In this exercise, write out the data word for word and leave every image out.

Saved entries
= Beginning of Section =
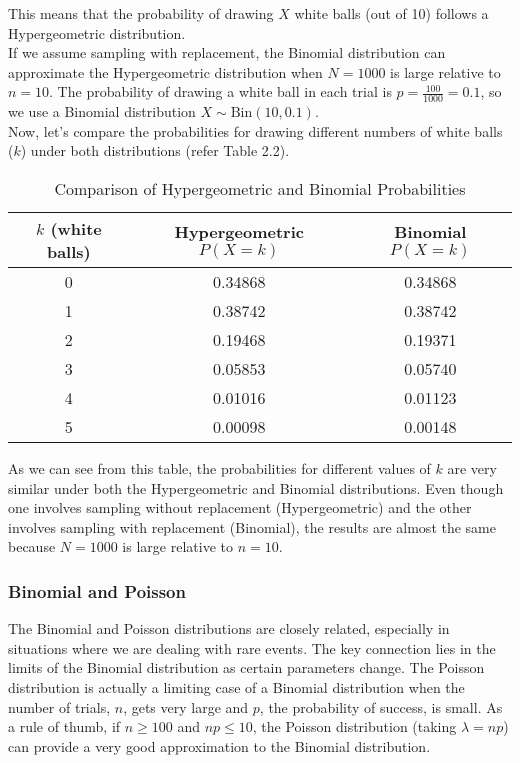 This means that the probability of drawing \( X \) white balls (out of 10) follows a Hypergeometric distribution.\\

If we assume sampling with replacement, the Binomial distribution can approximate the Hypergeometric distribution when \( N = 1000 \) is large relative to \( n = 10 \). The probability of drawing a white ball in each trial is \( p = \frac{100}{1000} = 0.1 \), so we use a Binomial distribution \( X \sim \text{Bin}(10, 0.1) \).\\

Now, let's compare the probabilities for drawing different numbers of white balls (\( k \)) under both distributions (refer Table 2.2). \\

\begin{table}[h]
    \centering
    \begin{tabular}{|c|c|c|}
        \hline
        \( k \) (white balls) & Hypergeometric \( P(X = k) \) & Binomial \( P(X = k) \) \\
        \hline
        0 & 0.34868 & 0.34868 \\
        1 & 0.38742 & 0.38742 \\
        2 & 0.19468 & 0.19371 \\
        3 & 0.05853 & 0.05740 \\
        4 & 0.01016 & 0.01123 \\
        5 & 0.00098 & 0.00148 \\
        \hline
    \end{tabular}
    \caption{Comparison of Hypergeometric and Binomial Probabilities}
\end{table}

As we can see from this table, the probabilities for different values of \( k \) are very similar under both the Hypergeometric and Binomial distributions. Even though one involves sampling without replacement (Hypergeometric) and the other involves sampling with replacement (Binomial), the results are almost the same because \( N = 1000 \) is large relative to \( n = 10 \).

\subsubsection{Binomial and Poisson}

The Binomial and Poisson distributions are closely related, especially in situations where we are dealing with rare events. The key connection lies in the limits of the Binomial distribution as certain parameters change. The Poisson distribution is actually a limiting case of a Binomial distribution when the number of trials, \( n \), gets very large and \( p \), the probability of success, is small. As a rule of thumb, if \( n \geq 100 \) and \( np \leq 10 \), the Poisson distribution (taking \( \lambda = np \)) can provide a very good approximation to the Binomial distribution.\\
= End of Section =
SOLVED PROBLEM:
 This means that the probability of drawing \( X \) white balls (out of 10) follows a Hypergeometric distribution.\\

If we assume sampling with replacement, the Binomial distribution can approximate the Hypergeometric distribution when \( N = 1000 \) is large relative to \( n = 10 \). The probability of drawing a white ball in each trial is \( p = \frac{100}{1000} = 0.1 \), so we use a Binomial distribution \( X \sim \text{Bin}(10, 0.1) \).\\

Now, let's compare the probabilities for drawing different numbers of white balls (\( k \)) under both distributions (refer Table 2.2). \\

\begin{table}[h]
    \centering
    \begin{tabular}{|c|c|c|}
        \hline
        \( k \) (white balls) & Hypergeometric \( P(X = k) \) & Binomial \( P(X = k) \) \\
        \hline
        0 & 0.34868 & 0.34868 \\
        1 & 0.38742 & 0.38742 \\
        2 & 0.19468 & 0.19371 \\
        3 & 0.05853 & 0.05740 \\
        4 & 0.01016 & 0.01123 \\
        5 & 0.00098 & 0.00148 \\
        \hline
    \end{tabular}
    \caption{Comparison of Hypergeometric and Binomial Probabilities}
\end{table}

As we can see from this table, the probabilities for different values of \( k \) are very similar under both the Hypergeometric and Binomial distributions. Even though one involves sampling without replacement (Hypergeometric) and the other involves sampling with replacement (Binomial), the results are almost the same because \( N = 1000 \) is large relative to \( n = 10 \).

\subsubsection{Binomial and Poisson}

The Binomial and Poisson distributions are closely related, especially in situations where we are dealing with rare events. The key connection lies in the limits of the Binomial distribution as certain parameters change. The Poisson distribution is actually a limiting case of a Binomial distribution when the number of trials, \( n \), gets very large and \( p \), the probability of success, is small. As a rule of thumb, if \( n \geq 100 \) and \( np \leq 10 \), the Poisson distribution (taking \( \lambda = np \)) can provide a very good approximation to the Binomial distribution.\\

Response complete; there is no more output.